> [EXERCISE INPUTS]
-------
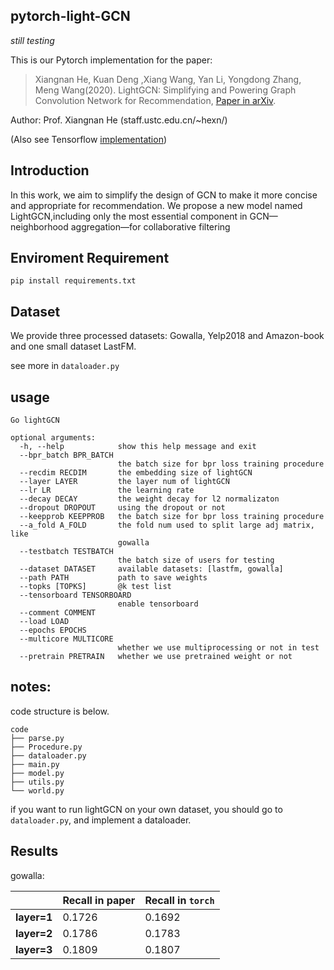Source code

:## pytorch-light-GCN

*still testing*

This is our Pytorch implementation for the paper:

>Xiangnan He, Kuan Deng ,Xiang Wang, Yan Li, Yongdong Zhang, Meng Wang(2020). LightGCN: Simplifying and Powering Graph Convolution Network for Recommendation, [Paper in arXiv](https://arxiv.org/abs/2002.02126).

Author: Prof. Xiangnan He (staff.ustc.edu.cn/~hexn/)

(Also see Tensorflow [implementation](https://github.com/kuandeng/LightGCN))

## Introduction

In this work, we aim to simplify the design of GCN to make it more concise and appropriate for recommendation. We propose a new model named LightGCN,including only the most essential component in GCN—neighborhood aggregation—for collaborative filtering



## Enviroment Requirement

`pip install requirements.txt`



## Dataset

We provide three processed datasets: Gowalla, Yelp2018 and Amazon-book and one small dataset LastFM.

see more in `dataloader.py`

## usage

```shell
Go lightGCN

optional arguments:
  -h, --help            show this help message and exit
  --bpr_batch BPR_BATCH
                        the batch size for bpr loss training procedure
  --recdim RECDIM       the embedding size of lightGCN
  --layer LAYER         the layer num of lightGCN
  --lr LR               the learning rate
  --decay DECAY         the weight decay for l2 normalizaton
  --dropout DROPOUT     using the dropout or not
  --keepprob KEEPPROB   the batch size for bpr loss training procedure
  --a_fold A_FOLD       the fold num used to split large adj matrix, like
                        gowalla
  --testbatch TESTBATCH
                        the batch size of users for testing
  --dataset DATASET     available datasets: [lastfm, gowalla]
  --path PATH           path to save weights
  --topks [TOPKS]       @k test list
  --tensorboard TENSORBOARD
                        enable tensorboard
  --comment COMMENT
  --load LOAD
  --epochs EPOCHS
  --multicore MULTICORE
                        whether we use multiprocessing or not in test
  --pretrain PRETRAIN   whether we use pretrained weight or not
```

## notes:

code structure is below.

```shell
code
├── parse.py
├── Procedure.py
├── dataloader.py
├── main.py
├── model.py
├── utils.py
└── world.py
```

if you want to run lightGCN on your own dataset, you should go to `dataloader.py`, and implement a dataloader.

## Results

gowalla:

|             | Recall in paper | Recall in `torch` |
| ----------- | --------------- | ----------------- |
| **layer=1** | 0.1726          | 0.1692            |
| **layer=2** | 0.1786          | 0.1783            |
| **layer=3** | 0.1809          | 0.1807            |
-------
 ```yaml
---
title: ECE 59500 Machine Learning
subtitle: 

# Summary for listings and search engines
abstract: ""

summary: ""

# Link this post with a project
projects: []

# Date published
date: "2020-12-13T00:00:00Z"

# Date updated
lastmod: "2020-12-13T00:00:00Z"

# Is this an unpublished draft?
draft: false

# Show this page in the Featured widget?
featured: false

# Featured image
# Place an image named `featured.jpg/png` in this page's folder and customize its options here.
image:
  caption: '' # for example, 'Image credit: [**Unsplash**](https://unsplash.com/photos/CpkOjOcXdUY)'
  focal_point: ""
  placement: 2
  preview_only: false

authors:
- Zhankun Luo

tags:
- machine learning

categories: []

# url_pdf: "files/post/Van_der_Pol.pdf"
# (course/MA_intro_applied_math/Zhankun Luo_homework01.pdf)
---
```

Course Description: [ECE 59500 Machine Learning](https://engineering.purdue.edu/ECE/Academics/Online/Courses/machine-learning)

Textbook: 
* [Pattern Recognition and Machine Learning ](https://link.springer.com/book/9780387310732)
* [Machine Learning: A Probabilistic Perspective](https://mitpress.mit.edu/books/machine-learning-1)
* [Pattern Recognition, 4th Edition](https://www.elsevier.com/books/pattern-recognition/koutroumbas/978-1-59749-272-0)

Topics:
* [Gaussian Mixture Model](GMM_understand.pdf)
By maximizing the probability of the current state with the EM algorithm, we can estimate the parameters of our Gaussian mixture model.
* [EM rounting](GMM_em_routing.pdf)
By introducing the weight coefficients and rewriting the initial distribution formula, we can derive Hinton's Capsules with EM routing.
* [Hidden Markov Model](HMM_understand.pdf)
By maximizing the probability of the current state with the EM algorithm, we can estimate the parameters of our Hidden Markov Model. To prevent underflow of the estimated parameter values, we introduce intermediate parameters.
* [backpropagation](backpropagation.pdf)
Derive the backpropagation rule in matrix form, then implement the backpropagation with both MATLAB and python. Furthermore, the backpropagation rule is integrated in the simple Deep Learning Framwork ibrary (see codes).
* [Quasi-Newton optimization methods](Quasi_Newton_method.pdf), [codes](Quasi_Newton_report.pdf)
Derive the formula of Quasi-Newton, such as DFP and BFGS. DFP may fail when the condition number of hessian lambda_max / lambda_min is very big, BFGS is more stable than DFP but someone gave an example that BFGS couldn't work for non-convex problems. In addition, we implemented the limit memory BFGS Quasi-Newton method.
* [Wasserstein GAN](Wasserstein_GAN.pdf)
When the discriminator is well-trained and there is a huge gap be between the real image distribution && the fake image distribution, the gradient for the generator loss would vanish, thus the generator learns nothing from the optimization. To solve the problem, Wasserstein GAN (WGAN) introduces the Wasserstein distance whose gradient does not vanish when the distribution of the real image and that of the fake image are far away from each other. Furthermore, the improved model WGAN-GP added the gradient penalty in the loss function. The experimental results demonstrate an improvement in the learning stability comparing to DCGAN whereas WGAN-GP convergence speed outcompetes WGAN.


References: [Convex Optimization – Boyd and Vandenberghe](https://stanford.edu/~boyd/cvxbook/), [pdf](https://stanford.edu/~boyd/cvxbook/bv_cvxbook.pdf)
-------
> [WHAT TO WORK ON] If a line in the data contains the string "Markov", copy it.

> [YOUR SOLUTION]
* [Hidden Markov Model](HMM_understand.pdf)
By maximizing the probability of the current state with the EM algorithm, we can estimate the parameters of our Hidden Markov Model. To prevent underflow of the estimated parameter values, we introduce intermediate parameters.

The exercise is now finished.